Note -Client not want a data engineer or data scientist . Need AWS infra engineer
\Position: Sr. AWS infra engineer
Location: either dallas, Texas or Columbus, Ohio or Minneapolis, Minnesota
Onsite: 4 days a week
Interview process: spark hire, then video interview, then face to face (MUST FACE TO FACE IN ANY OF THOSE MARKETS AS THE TEAM SITS ALL OVER)
Contract only on W2
Must have: AWS, Kubernetes, Lambdas, EC2, CI/CD experience, Terraform, Athena, Glue
What we need:
• An engineer who has spent the majority of their career building, operating, and maintaining cloud infrastructure on AWS — not just using cloud services for data processing.
• Hands-on Kubernetes administration: deploying clusters, managing nodes, networking (ingress, CNI), RBAC, persistent storage, and troubleshooting production issues.
• Experience with infrastructure-as-code - primarily Terraform - to provision and manage AWS resources programmatically
• CI/CD pipeline ownership: building and maintaining pipelines using Azure DevOps or equivalent tools
• Security-first mindset: IAM policies, security groups, VPCs, audit logging, vulnerability remediation within SLAs
• Ability to support Data Science and AI/ML platform infrastructure (e.g., Shakudo on EKS, SAS Viya on Kubernetes) not build the models, but run the platform they sit on.
• Experience with AWS services: EKS, ECR, SageMaker (infra layer), Lambda, Athena, Glue - specifically managing and operating them, not just calling APIs from notebooks
• Database infrastructure support: Athena, Oracle, MySQL, Postgres — connection management, performance, security, not DBA-level tuning.
What we DON’T need:
• A Data Scientist or ML Engineer who has ''used AWS'' - we need infrastructure operators, not model builders.
• A Data Engineer who knows Spark, Glue jobs, or ETL pipelines — that is not this role
• A Cloud Developer who writes Lambda functions or application code — we need platform engineers.
• Anyone whose primary Kubernetes experience is running kubectl commands in a managed service without understanding the underlying cluster architecture.
• Candidates who list ''Kubernetes'' on their resume but cannot explain what a DaemonSet, Ingress controller, or PersistentVolumeClaim is.
• Candidates with AWS certifications but no hands-on production infrastructure experience.
What will this platform engineers do in my team:
This is a Platform Engineering role embedded in the Data Science division. The team runs critical data and AI/ML infrastructure on AWS, including Shakudo (a data science platform), SAS Viya - all running on Kubernetes (EKS). The engineer''s job is to keep that infrastructure running, secure, scalable, and automated.

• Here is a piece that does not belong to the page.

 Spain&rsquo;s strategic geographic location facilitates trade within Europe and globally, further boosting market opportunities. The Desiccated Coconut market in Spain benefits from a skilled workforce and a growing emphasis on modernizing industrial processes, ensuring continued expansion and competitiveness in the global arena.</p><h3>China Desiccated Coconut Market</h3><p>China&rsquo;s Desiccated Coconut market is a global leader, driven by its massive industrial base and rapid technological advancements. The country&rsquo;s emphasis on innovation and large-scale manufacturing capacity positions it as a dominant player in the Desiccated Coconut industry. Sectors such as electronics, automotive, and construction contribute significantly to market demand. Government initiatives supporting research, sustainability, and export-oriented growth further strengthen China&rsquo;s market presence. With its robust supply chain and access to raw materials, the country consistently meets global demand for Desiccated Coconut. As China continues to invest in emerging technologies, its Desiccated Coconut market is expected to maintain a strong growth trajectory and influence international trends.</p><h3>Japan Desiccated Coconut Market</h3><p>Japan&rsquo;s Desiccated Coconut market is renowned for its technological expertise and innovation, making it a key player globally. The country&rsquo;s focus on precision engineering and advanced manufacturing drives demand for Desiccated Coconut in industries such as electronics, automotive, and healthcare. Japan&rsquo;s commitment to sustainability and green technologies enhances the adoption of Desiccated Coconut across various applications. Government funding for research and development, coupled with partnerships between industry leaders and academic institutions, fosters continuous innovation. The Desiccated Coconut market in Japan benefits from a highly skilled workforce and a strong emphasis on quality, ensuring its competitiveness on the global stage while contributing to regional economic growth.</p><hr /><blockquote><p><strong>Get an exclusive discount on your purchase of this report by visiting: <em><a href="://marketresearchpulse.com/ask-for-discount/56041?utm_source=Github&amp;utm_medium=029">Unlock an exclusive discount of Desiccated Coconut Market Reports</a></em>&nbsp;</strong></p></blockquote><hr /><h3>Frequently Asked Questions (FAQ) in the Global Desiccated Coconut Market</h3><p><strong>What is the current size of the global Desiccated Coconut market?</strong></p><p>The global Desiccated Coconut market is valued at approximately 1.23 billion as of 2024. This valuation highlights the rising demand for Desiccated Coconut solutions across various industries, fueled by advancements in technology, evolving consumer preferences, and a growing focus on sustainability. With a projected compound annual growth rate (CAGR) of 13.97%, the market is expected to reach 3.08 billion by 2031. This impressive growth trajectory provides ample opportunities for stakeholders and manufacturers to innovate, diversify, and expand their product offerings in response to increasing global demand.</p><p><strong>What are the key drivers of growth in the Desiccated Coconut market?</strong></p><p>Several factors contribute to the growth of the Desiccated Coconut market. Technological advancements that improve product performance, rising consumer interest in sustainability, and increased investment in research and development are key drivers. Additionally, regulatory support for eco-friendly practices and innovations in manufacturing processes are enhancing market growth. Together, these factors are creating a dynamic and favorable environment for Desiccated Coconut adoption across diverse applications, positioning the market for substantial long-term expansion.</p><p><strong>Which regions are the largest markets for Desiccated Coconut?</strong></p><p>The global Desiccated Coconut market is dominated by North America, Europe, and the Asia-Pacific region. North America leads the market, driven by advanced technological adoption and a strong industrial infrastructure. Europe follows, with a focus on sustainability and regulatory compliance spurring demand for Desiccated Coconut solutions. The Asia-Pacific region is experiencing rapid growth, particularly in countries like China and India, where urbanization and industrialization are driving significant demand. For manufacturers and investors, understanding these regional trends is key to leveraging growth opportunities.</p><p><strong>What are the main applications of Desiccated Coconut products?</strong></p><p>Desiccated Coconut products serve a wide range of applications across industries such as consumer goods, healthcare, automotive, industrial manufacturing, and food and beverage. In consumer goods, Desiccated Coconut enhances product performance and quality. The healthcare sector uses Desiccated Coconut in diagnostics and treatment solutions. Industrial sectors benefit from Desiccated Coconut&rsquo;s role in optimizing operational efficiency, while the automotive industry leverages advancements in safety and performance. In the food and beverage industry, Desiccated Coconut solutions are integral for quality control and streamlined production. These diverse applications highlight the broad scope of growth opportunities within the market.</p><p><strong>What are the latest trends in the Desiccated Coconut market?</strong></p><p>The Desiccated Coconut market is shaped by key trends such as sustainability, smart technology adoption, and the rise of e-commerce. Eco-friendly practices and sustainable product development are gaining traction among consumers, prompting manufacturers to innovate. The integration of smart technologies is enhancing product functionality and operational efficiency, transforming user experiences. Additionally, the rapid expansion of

Day-to-Day Responsibilities Include:
• Manage and operate AWS EKS clusters that host Shakudo and SAS Viya — currently supporting 25+ active prototypes, growing to 60+ by end of 2026.
• Build and maintain CI/CD pipelines using Azure DevOps for deploying data science environments and platform updates
• Provision and manage AWS infrastructure using Terraform - VPCs, EKS node groups, IAM roles, ECR, RDS instances.
• Manage container image lifecycle via Amazon ECR - building, versioning, scanning for vulnerabilities.
• Set up and maintain AWS accounts for the Data Science platform, including IAM, cost controls, and security guardrails.
• Respond to infrastructure incidents within SLA - on-call rotation, root cause analysis, post-mortems.
• Perform Kubernetes cluster upgrades, node patching, and security remediation.
• Support Data Scientists by unblocking infrastructure issues - not writing their code, but ensuring their compute and storage works.
• Conduct knowledge transfer sessions within the platform team - documentation, runbooks, workshops
• Collaborate with Network, Database, Architecture, and Security teams.